You are using an older browser version. Please use a supported version for the best MSN experience.

Jury to begin deliberations Wednesday in George Wagner IV’s trial

WXIX Cincinnati 11/29/2022 Jennifer Edwards Baker, Mike Schell
George Wagner IV, 31, leaves the courtroom during a break in what could be the last week of his trial, Tuesday, Nov. 29, 2022 in Pike County Common Pleas Court in Waverly, Ohio. His attorneys are Richard M. Nash Jr., left, and John P. Parker, right. The trial started on Aug. 29, 2022. Eight members of the Rhoden family were found shot to death at four different locations on April 21-22, 2016. Wagner’s brother Jake Wagner and mom, Angela Wagner, have already pleaded guilty. George’s dad, George “Billy” Wagner III will go on trial in 2023. © Liz Dufour George Wagner IV, 31, leaves the courtroom during a break in what could be the last week of his trial, Tuesday, Nov. 29, 2022 in Pike County Common Pleas Court in Waverly, Ohio. His attorneys are Richard M. Nash Jr., left, and John P. Parker, right. The trial started on Aug. 29, 2022. Eight members of the Rhoden family were found shot to death at four different locations on April 21-22, 2016. Wagner’s brother Jake Wagner and mom, Angela Wagner, have already pleaded guilty. George’s dad, George “Billy” Wagner III will go on trial in 2023.

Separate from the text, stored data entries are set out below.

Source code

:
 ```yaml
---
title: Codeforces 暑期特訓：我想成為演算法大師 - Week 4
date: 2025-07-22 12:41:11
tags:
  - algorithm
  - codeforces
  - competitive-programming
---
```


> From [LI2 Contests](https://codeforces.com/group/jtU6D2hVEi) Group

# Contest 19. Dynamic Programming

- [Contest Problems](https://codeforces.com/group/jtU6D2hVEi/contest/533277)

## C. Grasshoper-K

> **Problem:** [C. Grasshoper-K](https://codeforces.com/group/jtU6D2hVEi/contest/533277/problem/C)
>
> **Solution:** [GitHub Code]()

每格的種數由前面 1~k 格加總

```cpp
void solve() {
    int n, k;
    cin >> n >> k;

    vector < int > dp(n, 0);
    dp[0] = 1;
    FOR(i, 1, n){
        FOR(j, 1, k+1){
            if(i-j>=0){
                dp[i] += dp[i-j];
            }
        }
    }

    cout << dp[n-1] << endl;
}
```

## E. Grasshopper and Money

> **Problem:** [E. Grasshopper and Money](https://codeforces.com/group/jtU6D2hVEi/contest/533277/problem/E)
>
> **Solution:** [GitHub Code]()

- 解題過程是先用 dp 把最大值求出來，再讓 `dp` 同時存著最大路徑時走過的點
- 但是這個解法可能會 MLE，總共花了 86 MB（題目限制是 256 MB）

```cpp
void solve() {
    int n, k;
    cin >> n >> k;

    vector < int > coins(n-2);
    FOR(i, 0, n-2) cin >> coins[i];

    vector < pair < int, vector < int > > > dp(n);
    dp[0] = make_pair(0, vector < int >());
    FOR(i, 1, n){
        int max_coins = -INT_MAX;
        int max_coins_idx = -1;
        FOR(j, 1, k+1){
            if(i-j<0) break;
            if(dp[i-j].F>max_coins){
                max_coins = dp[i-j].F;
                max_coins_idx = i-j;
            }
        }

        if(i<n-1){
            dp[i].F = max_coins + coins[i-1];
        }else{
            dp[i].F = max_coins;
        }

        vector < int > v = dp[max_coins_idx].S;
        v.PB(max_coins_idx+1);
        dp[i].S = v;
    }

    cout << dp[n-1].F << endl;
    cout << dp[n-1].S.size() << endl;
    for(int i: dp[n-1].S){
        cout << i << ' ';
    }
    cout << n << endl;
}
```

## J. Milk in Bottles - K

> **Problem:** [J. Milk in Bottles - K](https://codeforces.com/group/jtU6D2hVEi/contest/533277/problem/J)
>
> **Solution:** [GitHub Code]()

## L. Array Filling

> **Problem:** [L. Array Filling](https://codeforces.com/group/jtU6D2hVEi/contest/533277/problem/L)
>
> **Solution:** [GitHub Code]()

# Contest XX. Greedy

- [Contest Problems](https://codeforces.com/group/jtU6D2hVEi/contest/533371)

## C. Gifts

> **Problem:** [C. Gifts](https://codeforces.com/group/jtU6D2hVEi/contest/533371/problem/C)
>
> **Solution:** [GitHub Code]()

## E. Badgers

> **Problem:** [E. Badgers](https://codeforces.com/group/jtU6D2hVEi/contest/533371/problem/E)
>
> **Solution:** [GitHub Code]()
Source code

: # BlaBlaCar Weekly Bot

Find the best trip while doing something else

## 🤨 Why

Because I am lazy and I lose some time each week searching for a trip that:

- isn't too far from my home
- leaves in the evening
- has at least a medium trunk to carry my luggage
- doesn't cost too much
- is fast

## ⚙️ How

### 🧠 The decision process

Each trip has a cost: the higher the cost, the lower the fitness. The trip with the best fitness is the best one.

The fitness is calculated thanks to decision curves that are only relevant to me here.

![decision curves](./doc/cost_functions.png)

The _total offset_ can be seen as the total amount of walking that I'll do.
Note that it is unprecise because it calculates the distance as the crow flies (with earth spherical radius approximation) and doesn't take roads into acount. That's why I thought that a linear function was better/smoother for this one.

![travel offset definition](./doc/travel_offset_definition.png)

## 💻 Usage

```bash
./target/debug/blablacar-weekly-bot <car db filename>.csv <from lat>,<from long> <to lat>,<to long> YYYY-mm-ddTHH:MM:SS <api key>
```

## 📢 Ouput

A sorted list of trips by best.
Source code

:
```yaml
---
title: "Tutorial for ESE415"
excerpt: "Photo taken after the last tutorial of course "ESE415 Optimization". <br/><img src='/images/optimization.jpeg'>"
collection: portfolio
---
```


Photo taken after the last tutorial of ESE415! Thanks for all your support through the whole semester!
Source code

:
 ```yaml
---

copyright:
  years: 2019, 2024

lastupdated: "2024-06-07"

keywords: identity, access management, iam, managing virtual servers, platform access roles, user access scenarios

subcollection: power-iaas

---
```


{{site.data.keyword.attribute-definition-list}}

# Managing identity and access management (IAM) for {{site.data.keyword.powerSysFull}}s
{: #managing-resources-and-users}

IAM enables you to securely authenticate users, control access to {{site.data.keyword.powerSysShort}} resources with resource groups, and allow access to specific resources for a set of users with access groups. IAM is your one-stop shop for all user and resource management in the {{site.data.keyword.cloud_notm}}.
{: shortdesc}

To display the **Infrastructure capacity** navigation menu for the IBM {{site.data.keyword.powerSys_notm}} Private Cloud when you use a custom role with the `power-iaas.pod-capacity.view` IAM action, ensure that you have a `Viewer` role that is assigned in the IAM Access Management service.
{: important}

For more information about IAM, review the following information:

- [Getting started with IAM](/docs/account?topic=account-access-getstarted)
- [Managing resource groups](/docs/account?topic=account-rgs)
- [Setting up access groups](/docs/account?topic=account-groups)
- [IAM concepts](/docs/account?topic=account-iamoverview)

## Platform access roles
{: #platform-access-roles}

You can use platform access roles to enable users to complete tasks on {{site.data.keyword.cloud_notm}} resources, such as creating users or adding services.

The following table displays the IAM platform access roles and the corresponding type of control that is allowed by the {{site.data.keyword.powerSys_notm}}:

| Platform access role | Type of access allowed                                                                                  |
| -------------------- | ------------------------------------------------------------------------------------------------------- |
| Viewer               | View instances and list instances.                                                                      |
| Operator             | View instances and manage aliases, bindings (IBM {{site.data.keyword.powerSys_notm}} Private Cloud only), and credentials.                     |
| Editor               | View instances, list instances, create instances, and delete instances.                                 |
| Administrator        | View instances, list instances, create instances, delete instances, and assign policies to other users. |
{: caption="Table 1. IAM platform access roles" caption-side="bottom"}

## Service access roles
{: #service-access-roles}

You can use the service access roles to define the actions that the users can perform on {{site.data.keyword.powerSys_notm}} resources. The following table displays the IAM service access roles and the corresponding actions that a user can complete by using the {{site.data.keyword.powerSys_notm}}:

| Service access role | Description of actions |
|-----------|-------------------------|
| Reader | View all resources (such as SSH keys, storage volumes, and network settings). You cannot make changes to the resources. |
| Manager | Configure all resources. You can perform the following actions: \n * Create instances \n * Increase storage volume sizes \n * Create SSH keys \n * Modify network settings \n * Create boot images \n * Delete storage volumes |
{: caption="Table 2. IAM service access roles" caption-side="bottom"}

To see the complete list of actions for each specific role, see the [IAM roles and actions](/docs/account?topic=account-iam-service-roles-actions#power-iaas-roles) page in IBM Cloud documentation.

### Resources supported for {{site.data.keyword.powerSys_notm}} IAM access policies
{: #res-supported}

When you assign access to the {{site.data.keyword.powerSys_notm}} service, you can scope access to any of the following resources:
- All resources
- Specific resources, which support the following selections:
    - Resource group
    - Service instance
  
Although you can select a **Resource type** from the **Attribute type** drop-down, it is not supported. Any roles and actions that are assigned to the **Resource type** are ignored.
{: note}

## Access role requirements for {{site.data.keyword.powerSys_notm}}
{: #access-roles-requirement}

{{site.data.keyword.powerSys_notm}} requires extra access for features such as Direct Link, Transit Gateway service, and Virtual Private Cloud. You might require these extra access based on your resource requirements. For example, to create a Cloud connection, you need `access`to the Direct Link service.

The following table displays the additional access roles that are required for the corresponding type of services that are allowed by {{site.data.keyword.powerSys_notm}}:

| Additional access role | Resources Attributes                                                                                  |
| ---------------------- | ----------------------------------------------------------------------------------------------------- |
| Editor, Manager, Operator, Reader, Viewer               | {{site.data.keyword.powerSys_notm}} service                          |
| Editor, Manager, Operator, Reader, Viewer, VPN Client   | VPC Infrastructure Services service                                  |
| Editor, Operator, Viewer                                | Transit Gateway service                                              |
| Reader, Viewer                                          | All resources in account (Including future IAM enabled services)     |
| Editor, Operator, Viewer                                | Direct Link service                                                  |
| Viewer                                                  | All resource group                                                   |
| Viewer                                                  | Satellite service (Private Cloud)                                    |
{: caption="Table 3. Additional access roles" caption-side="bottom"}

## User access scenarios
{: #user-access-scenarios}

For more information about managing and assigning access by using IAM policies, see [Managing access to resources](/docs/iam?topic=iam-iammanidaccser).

WAVERLY, Ohio (WXIX) - The jury will begin deliberations at 8:30 a.m. Wednesday in the murder trial of George Wagner IV.

Pike County Common Pleas Court Judge Randy Deering read more than 100 pages of instructions to the jurors before asking if they wanted to begin deliberations Tuesday night.

The jury decided they would return on Wednesday.

The prosecution of the state’s largest and most expensive homicide case to date has been voluminous.

Prosecutors say this is the longest-serving jury in any criminal case in Ohio with some 60 witnesses testifying and more than 1,000 trial exhibits over the past three months.

George Wagner’s defense attorney gave his closing argument Tuesday as the jury prepares to decide his fate in the 2016 Pike County massacre case.

Attorney John Parker said prosecutors, who gave a four-and-a-half-hour closing argument on Monday, simply don’t have enough evidence against George.

Pike County massacre: Complete trial coverage

Earlier Tuesday, George Wagner IV’s defense attorney, John Parker, said in his closing argument prosecutors, who gave a four-and-a-half-hour closing argument on Monday, simply don’t have enough evidence against George.

Parker repeatedly rejected what he called the case’s fatal flaw: the prosecution’s contention that the motive in the murders was control and custody of George’s niece, Sophia, the daughter of his brother and one of the murder victims.

‘The state has this theory that they have presented ad nauseam that this is about custody,” he said, dismissing that as “making no sense.

“Have you ever heard of such a thing? No. People don’t kill each other over custody. We have a whole court system to deal with custody. Quite frankly, I don’t think anybody will ever believe this is about custody.”

George and three other members of his family: his brother Jake Wagner, 28, and their parents Angela Wagner, 52, and Billy Wagner, 51, were all indicted on capital murder charges in the April 21-22, 2016 execution-style shootings of eight members of the Rhoden and Gilley families.

George, 31, could spend the rest of his life behind bars if he is convicted on some or all of the 22 charges against him including eight counts of aggravated murder.

The other charges he faces are conspiracy to commit aggravated murder, four counts of aggravated burglary, three counts of tampering with evidence, one count each of forgery, unauthorized use of property, interception of wire, oral or electronic communications, obstructing justice, and engaging in a pattern of corrupt activity.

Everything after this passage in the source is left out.